The angry science geek rant

As I’m reading Brian Greene’s The Elegant Universe I recall an article on io9 about how vomit-inducingly (that’s not really a word, I know) misused has the word quantum became – now unavailable, but you get the idea here and here. The cutting edge mental framework of science to become an umbrella term for touchy feely woo really is vomit inducing. I decided a couple of years ago to never tell anyone I don’t really know that well I have an interest in quantum physics ever again after I realized how much enthusiastic pseudoscience is thrown at me with gleaming, smiling eyes screaming “oh, you understand me!”. No, I don’t, actually. I have yet to find a reputable science book that explains in detail, with verifiable, experiment-based evidence, the secret connection between quantum theory and the magical empowerment of your pathetic little soul. What I find instead is world-class scientists humbly stating how far we still are from truly understanding all the mysteries of quantum theory.

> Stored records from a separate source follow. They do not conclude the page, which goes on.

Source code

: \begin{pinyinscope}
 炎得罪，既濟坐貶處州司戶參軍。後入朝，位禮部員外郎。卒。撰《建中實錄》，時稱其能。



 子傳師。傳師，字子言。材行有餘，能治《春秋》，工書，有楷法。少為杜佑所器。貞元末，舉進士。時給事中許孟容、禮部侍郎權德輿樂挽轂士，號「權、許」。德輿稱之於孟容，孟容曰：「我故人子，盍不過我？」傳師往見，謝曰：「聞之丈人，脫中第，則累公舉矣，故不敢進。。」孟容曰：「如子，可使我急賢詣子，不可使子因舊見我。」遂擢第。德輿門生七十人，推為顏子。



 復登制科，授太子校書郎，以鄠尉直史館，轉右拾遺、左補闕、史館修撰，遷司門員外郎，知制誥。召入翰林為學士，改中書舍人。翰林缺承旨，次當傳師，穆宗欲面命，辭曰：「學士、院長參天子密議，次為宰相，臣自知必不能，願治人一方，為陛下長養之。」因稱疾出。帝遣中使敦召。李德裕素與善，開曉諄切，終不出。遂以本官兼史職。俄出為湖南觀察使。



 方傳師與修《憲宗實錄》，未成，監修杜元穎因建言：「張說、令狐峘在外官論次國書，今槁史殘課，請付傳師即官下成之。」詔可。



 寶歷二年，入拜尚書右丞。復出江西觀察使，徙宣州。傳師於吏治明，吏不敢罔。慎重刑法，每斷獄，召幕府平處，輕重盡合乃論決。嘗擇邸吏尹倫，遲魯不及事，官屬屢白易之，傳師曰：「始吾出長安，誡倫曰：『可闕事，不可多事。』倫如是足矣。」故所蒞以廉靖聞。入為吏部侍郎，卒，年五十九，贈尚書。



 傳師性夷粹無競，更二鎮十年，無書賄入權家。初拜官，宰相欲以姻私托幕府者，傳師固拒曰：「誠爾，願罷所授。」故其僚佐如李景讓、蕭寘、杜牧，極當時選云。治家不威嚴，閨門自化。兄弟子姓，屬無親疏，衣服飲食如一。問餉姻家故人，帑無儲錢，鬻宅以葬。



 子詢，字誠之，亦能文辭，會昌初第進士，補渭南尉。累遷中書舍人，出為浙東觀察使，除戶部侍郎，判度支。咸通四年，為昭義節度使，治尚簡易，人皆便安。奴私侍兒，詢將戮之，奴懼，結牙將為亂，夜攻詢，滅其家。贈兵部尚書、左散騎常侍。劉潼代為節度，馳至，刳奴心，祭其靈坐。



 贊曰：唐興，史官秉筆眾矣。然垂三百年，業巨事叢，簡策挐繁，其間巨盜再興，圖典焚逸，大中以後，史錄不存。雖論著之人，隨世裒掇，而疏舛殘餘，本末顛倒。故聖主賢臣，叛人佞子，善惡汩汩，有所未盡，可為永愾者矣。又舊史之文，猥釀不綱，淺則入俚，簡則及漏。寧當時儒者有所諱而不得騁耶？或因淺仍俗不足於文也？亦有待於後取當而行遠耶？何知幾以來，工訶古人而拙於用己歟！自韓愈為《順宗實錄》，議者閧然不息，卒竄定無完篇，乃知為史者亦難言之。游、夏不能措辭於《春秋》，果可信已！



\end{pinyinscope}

How giving quantum theory to twentieth century science was more like dropping a laptop in a 1950s household than like finding the holy grail of cute motivational pictures. Now don’t get me wrong, I ain’t no expert, but there’s plenty of serious science out there explained for the masses. Books that put the complicated in simple terms and the abstract in relateable, everyday examples that any layperson can understand. If they want to. Now excuse me while I get my science from Michio Kaku, Werner Heisenberg, Stephen Hawking and the like instead of Some Spiritual Person On the Internet.

I do agree there is something deeply spiritual about even thinking about all the intricacies of the laws of physics. Astrophysics, quantum physics, any physics. About the vastity and the randomness that we just find ourselves in, and how far we still are from making complete sense of it all. But please admire it as it is (read: get your ass to a book store first), and marvel at the great unknown, and don’t you dare sell the great unknown as the ultimate answer for the ultimate healing of the ultimate bla bla. There is no answer, that’s the beauty of it.

And now, completely coincidental but somewhat unrelated tbh – keep in mind the 12th logical fallacy in Carl Sagan’s baloney detection kit, but bear with the stream of consciousness for a bit – this book I’m reading comes at a time in my life when I happen to spend a lot of time more or less unwillingly eavesdropping on dozens of strangers’ more or less private converstions (legally, in a public space!). And I happen to hear a lot of little bricks in the wall longing for some affection, “relaxation”, “reconnecting with the self” and shit. Aimless folks who played it nice and did what they were told only to wake up one day that they hate their lives. Who chose life (in the most sarcastic Trainspotting sense, of course) and crushed it instead. Who are willing to throw money at the first false prophet claiming to sell back a tiny fragment of their innocence lost. Lost on their way to more money, or to where their parents told them they’d find a good career, or to where the peer pressure herded them and they never had the courage to say this is not me. It’s those who seek to find their soul again who squander it the most, throwing it around at anyone selling an “everything happens for a reason”, or an “everything is connected” or a “god doesn’t give you more than you can handle”, or a chance to kid around like they’re in kindergarden again or anything else of the like. There is no reason. There is no connected. There’s only you, and the here, and the now, and the choices you make. Deal with it or shut up. There is no mystic quantum healing to save you when you don’t own your own life.